Under a glamour

Graduates shun teaching as it doesn’t offer enough ‘glamour’, according to a new study, reported in the press today.

But is glamour a good thing? A dictionary defines it as ‘Magic, enchantment; delusive or alluring beauty or charm’ (Concise Oxford). A glamour (as a noun) is a kind of spell, usually bringing dire consequences: a type of bewitchment whereby the victim becomes enamoured of an object of desire to the exclusion of all else, wasting away as they ignore the real world… By these standards, a profession that ‘lacks glamour’ could be a good thing.

A certain amount of delusion is part of the human condition, but however alluring delusion might be, reality is surely better. After all, being under a glamour (or geas or other cantrip) is being under someone else’s control…

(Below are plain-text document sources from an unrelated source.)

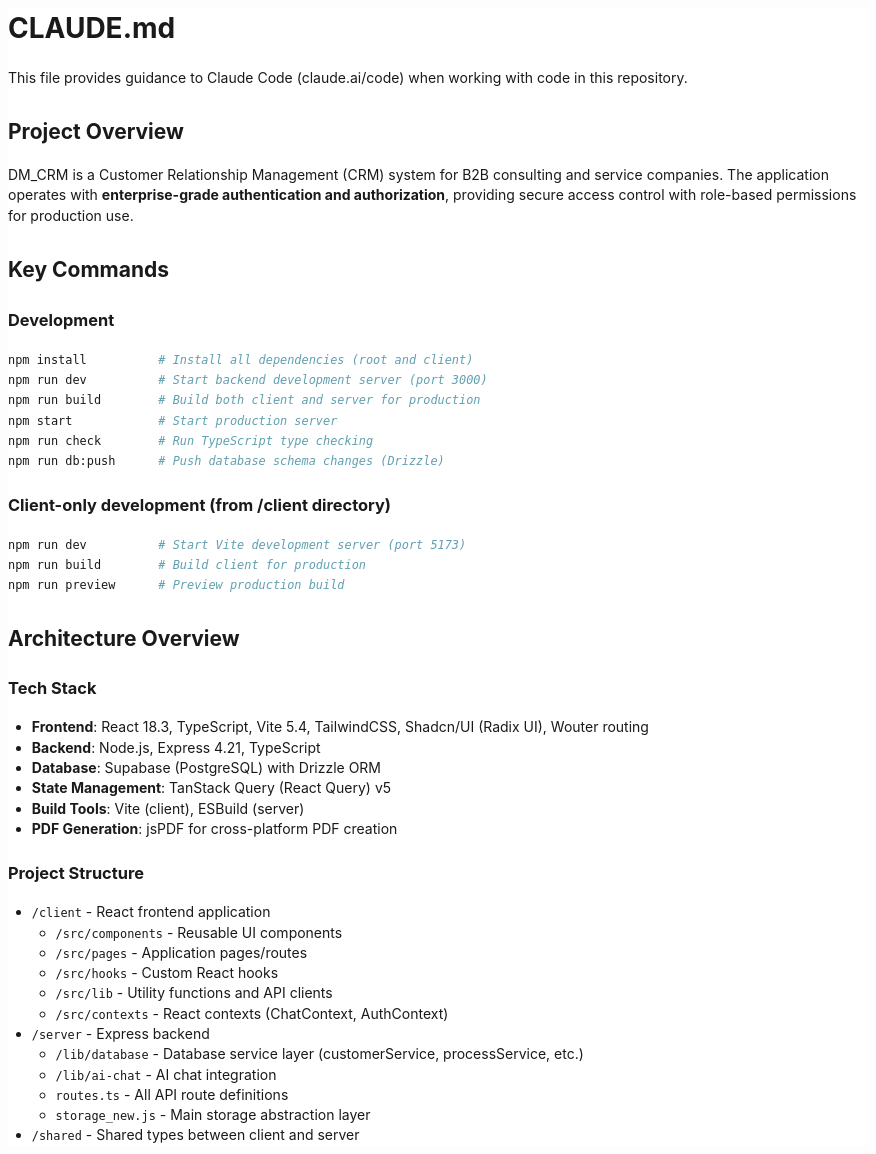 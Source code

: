 # CLAUDE.md

This file provides guidance to Claude Code (claude.ai/code) when working with code in this repository.

## Project Overview

DM_CRM is a Customer Relationship Management (CRM) system for B2B consulting and service companies. The application operates with **enterprise-grade authentication and authorization**, providing secure access control with role-based permissions for production use.

## Key Commands

### Development
```bash
npm install          # Install all dependencies (root and client)
npm run dev          # Start backend development server (port 3000)
npm run build        # Build both client and server for production
npm start            # Start production server
npm run check        # Run TypeScript type checking
npm run db:push      # Push database schema changes (Drizzle)
```

### Client-only development (from /client directory)
```bash
npm run dev          # Start Vite development server (port 5173)
npm run build        # Build client for production
npm run preview      # Preview production build
```

## Architecture Overview

### Tech Stack
- **Frontend**: React 18.3, TypeScript, Vite 5.4, TailwindCSS, Shadcn/UI (Radix UI), Wouter routing
- **Backend**: Node.js, Express 4.21, TypeScript
- **Database**: Supabase (PostgreSQL) with Drizzle ORM
- **State Management**: TanStack Query (React Query) v5
- **Build Tools**: Vite (client), ESBuild (server)
- **PDF Generation**: jsPDF for cross-platform PDF creation

### Project Structure
- `/client` - React frontend application
  - `/src/components` - Reusable UI components
  - `/src/pages` - Application pages/routes
  - `/src/hooks` - Custom React hooks
  - `/src/lib` - Utility functions and API clients
  - `/src/contexts` - React contexts (ChatContext, AuthContext)
- `/server` - Express backend
  - `/lib/database` - Database service layer (customerService, processService, etc.)
  - `/lib/ai-chat` - AI chat integration
  - `routes.ts` - All API route definitions
  - `storage_new.js` - Main storage abstraction layer
- `/shared` - Shared types between client and server

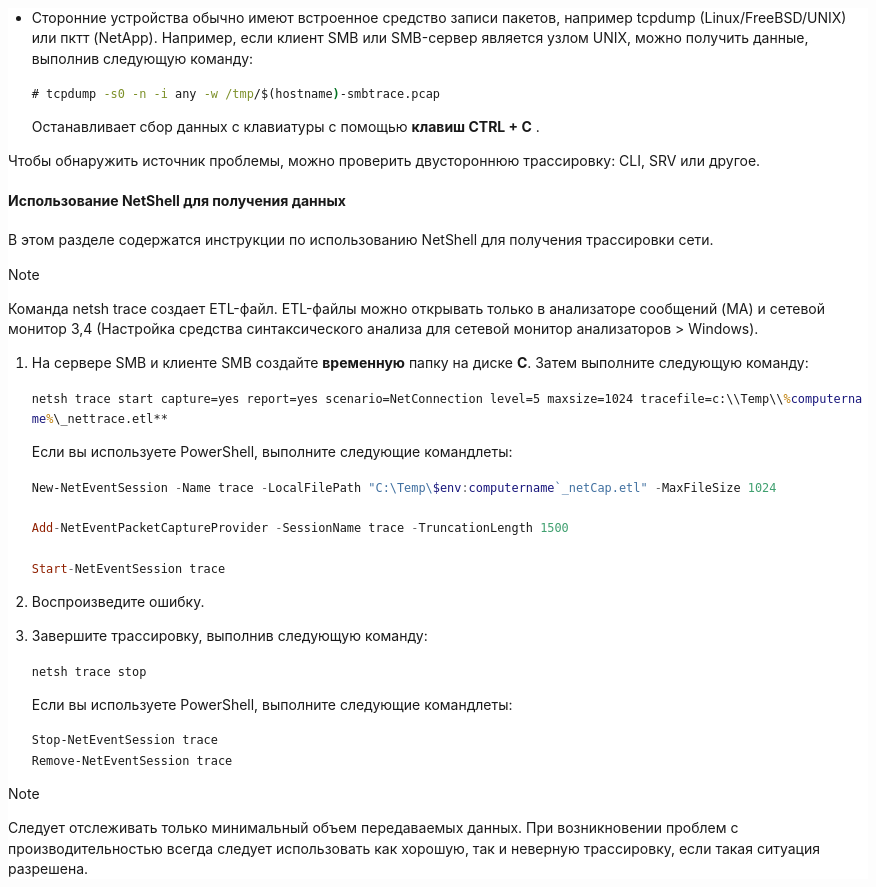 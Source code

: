 - Сторонние устройства обычно имеют встроенное средство записи пакетов, например tcpdump (Linux/FreeBSD/UNIX) или пктт (NetApp). Например, если клиент SMB или SMB-сервер является узлом UNIX, можно получить данные, выполнив следующую команду:
  
  ```cmd
  # tcpdump -s0 -n -i any -w /tmp/$(hostname)-smbtrace.pcap
  ```
  
  Останавливает сбор данных с клавиатуры с помощью **клавиш CTRL + C** .

Чтобы обнаружить источник проблемы, можно проверить двустороннюю трассировку: CLI, SRV или другое.

#### <a name="using-netshell-to-collect-data"></a>Использование NetShell для получения данных

В этом разделе содержатся инструкции по использованию NetShell для получения трассировки сети.

> [!NOTE]  
> Команда netsh trace создает ETL-файл. ETL-файлы можно открывать только в анализаторе сообщений (MA) и сетевой монитор 3,4 (Настройка средства синтаксического анализа для сетевой монитор анализаторов \> Windows).

1. На сервере SMB и клиенте SMB создайте **временную** папку на диске **C**. Затем выполните следующую команду:

   ```cmd
   netsh trace start capture=yes report=yes scenario=NetConnection level=5 maxsize=1024 tracefile=c:\\Temp\\%computername%\_nettrace.etl**
   ```
   
   Если вы используете PowerShell, выполните следующие командлеты:
   
   ```PowerShell
   New-NetEventSession -Name trace -LocalFilePath "C:\Temp\$env:computername`_netCap.etl" -MaxFileSize 1024

   Add-NetEventPacketCaptureProvider -SessionName trace -TruncationLength 1500

   Start-NetEventSession trace
   ```
   
2. Воспроизведите ошибку.

3. Завершите трассировку, выполнив следующую команду:

   ```cmd
   netsh trace stop
   ```
   
   Если вы используете PowerShell, выполните следующие командлеты:

   ```PowerShell
   Stop-NetEventSession trace  
   Remove-NetEventSession trace
   ```

> [!NOTE] 
> Следует отслеживать только минимальный объем передаваемых данных. При возникновении проблем с производительностью всегда следует использовать как хорошую, так и неверную трассировку, если такая ситуация разрешена.
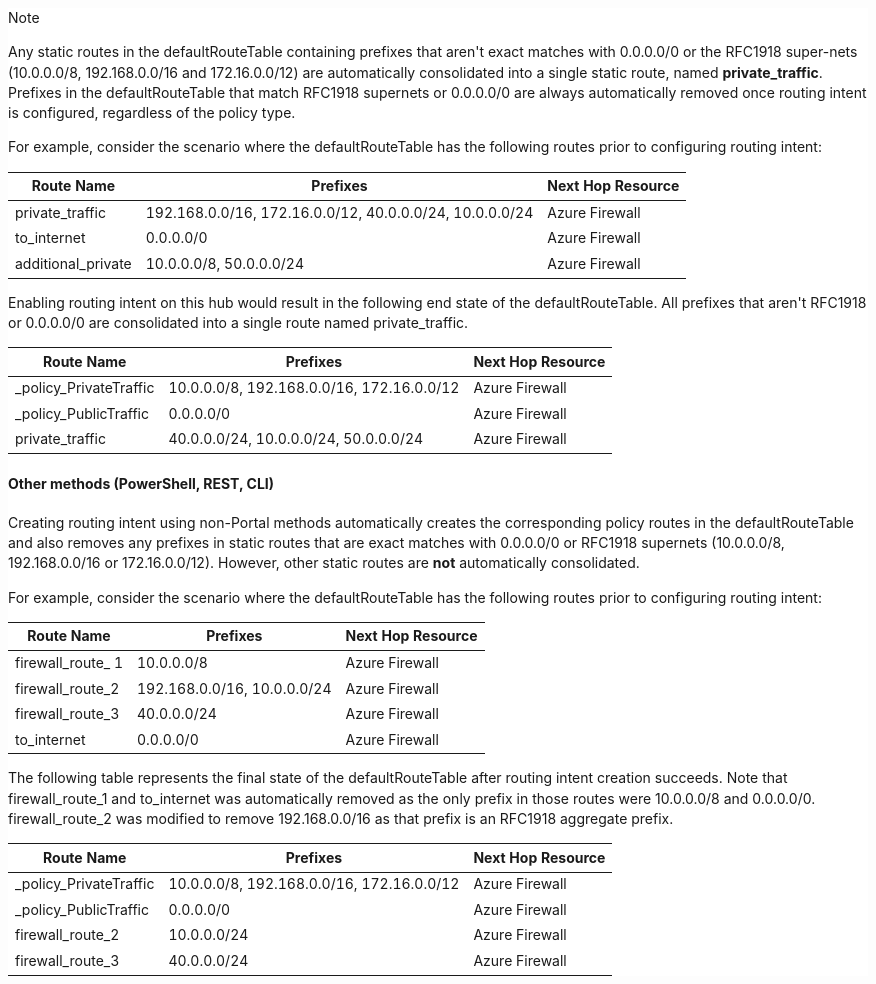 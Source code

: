 > [!NOTE]
> Any static routes in the defaultRouteTable containing prefixes that aren't exact matches with 0.0.0.0/0 or the RFC1918 super-nets (10.0.0.0/8, 192.168.0.0/16 and 172.16.0.0/12) are automatically consolidated into a single static route, named **private_traffic**. Prefixes in the defaultRouteTable that match RFC1918 supernets or 0.0.0.0/0 are always automatically removed once routing intent is configured, regardless of the policy type.

For example, consider the scenario where the defaultRouteTable has the following routes prior to configuring routing intent:

| Route Name | Prefixes | Next Hop Resource| 
|--|--|--|
| private_traffic |  192.168.0.0/16, 172.16.0.0/12, 40.0.0.0/24, 10.0.0.0/24| Azure Firewall | 
 to_internet | 0.0.0.0/0| Azure Firewall |
  additional_private | 10.0.0.0/8, 50.0.0.0/24| Azure Firewall |

Enabling routing intent on this hub would result in the following end state of the defaultRouteTable. All prefixes that aren't RFC1918 or 0.0.0.0/0 are consolidated into a single route named private_traffic.

| Route Name | Prefixes | Next Hop Resource| 
|--|--|--|
| _policy_PrivateTraffic | 10.0.0.0/8, 192.168.0.0/16, 172.16.0.0/12| Azure Firewall | 
 | _policy_PublicTraffic| 0.0.0.0/0| Azure Firewall |
| private_traffic | 40.0.0.0/24, 10.0.0.0/24, 50.0.0.0/24| Azure Firewall | 

#### Other methods (PowerShell, REST, CLI)

Creating routing intent using non-Portal methods  automatically creates the corresponding policy routes in the defaultRouteTable and  also removes any prefixes in static routes that are exact matches with 0.0.0.0/0 or RFC1918 supernets (10.0.0.0/8, 192.168.0.0/16 or 172.16.0.0/12). However, other static routes are **not** automatically consolidated.

For example, consider the scenario where the defaultRouteTable has the following routes prior to configuring routing intent:

| Route Name | Prefixes | Next Hop Resource| 
|--|--|--|
| firewall_route_ 1 | 10.0.0.0/8|Azure Firewall |
| firewall_route_2 | 192.168.0.0/16, 10.0.0.0/24 | Azure Firewall|
| firewall_route_3 | 40.0.0.0/24| Azure Firewall|
| to_internet | 0.0.0.0/0| Azure Firewall |

The following table represents the final state of the defaultRouteTable after routing intent creation succeeds. Note that firewall_route_1 and to_internet was automatically removed as the only prefix in those routes were 10.0.0.0/8 and 0.0.0.0/0. firewall_route_2 was modified to remove 192.168.0.0/16 as that prefix is an RFC1918 aggregate prefix.
 
| Route Name | Prefixes | Next Hop Resource|
|--|--|--|
| _policy_PrivateTraffic | 10.0.0.0/8, 192.168.0.0/16, 172.16.0.0/12| Azure Firewall |
| _policy_PublicTraffic| 0.0.0.0/0| Azure Firewall |
| firewall_route_2 | 10.0.0.0/24 | Azure Firewall|
| firewall_route_3 | 40.0.0.0/24| Azure Firewall|
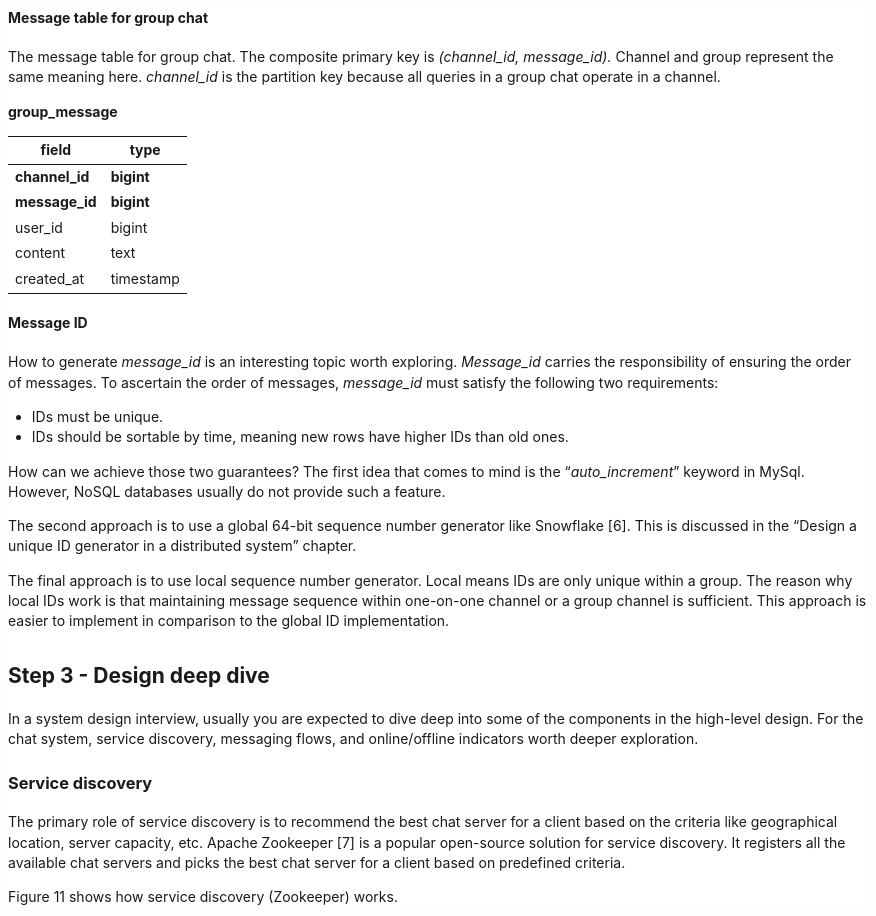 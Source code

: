 

#### Message table for group chat

The message table for group chat. The composite primary key is _(channel\_id, message\_id)._ Channel and group represent the same meaning here. _channel\_id_ is the partition key because all queries in a group chat operate in a channel.

**group_message**

field | type
-------| -----
**channel_id** | **bigint**
**message_id** | **bigint**
user_id | bigint
content     | text
created_at   | timestamp


#### Message ID

How to generate _message\_id_ is an interesting topic worth exploring. _Message\_id_ carries the responsibility of ensuring the order of messages. To ascertain the order of messages, _message\_id_ must satisfy the following two requirements:
*   IDs must be unique.
*   IDs should be sortable by time, meaning new rows have higher IDs than old ones.
    

How can we achieve those two guarantees? The first idea that comes to mind is the “_auto\_increment_” keyword in MySql. However, NoSQL databases usually do not provide such a feature.

The second approach is to use a global 64-bit sequence number generator like Snowflake \[6\]. This is discussed in the “Design a unique ID generator in a distributed system” chapter.

The final approach is to use local sequence number generator. Local means IDs are only unique within a group. The reason why local IDs work is that maintaining message sequence within one-on-one channel or a group channel is sufficient. This approach is easier to implement in comparison to the global ID implementation.

## Step 3 - Design deep dive

In a system design interview, usually you are expected to dive deep into some of the components in the high-level design. For the chat system, service discovery, messaging flows, and online/offline indicators worth deeper exploration.

### Service discovery

The primary role of service discovery is to recommend the best chat server for a client based on the criteria like geographical location, server capacity, etc. Apache Zookeeper \[7\] is a popular open-source solution for service discovery. It registers all the available chat servers and picks the best chat server for a client based on predefined criteria.

Figure 11 shows how service discovery (Zookeeper) works.
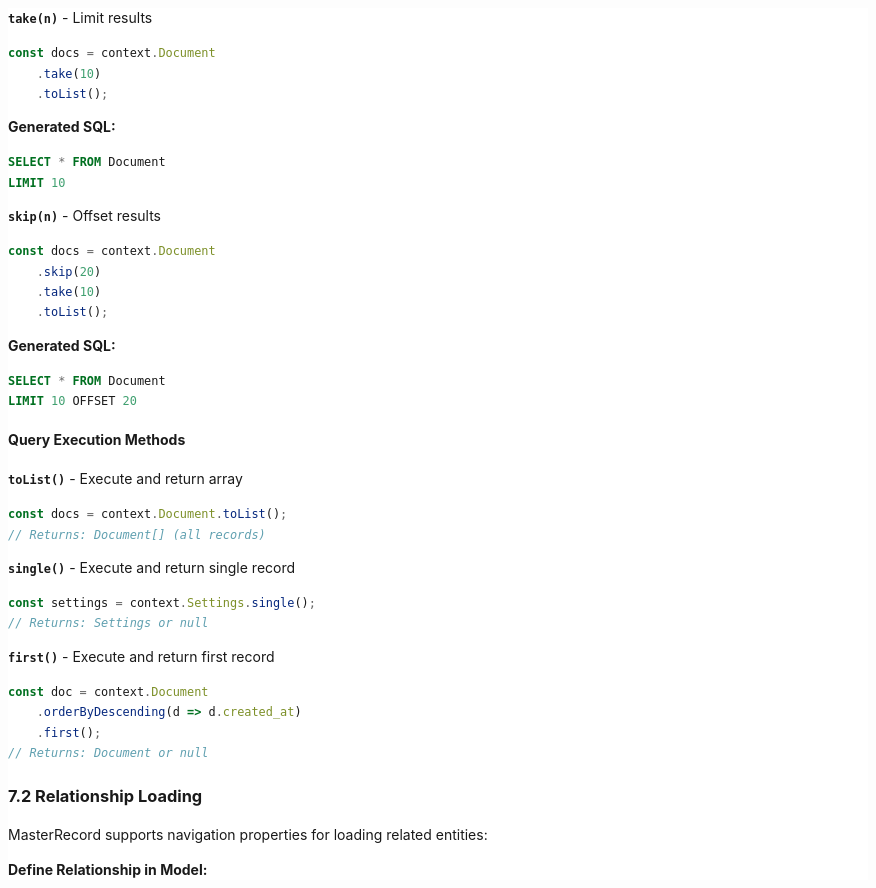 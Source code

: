 **`take(n)`** - Limit results

```javascript
const docs = context.Document
    .take(10)
    .toList();
```

**Generated SQL:**
```sql
SELECT * FROM Document
LIMIT 10
```

**`skip(n)`** - Offset results

```javascript
const docs = context.Document
    .skip(20)
    .take(10)
    .toList();
```

**Generated SQL:**
```sql
SELECT * FROM Document
LIMIT 10 OFFSET 20
```

#### Query Execution Methods

**`toList()`** - Execute and return array

```javascript
const docs = context.Document.toList();
// Returns: Document[] (all records)
```

**`single()`** - Execute and return single record

```javascript
const settings = context.Settings.single();
// Returns: Settings or null
```

**`first()`** - Execute and return first record

```javascript
const doc = context.Document
    .orderByDescending(d => d.created_at)
    .first();
// Returns: Document or null
```

### 7.2 Relationship Loading

MasterRecord supports navigation properties for loading related entities:

**Define Relationship in Model:**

I accept that neither the survey authors or respondents were thinking of glamour as it may be deployed by denizens of faerie in the Dark Ages, in the pages of the Morte D’Arthur or even in a Harry Potter book. Presumably they mean glamour as in fame, celebrity, glitz – the type of thing a 13-year-old in the grip of a sugar-rush might be impressed by. Accepting (reluctantly) a modern meaning of glamour as ‘appeal’, one consider other aspects of the appeal of teaching. In a survey of teachers’ status earlier this year it was “rated second – beating city-based jobs such as law and accountancy – in a poll of what was considered the ‘most talented profession'” (TDA).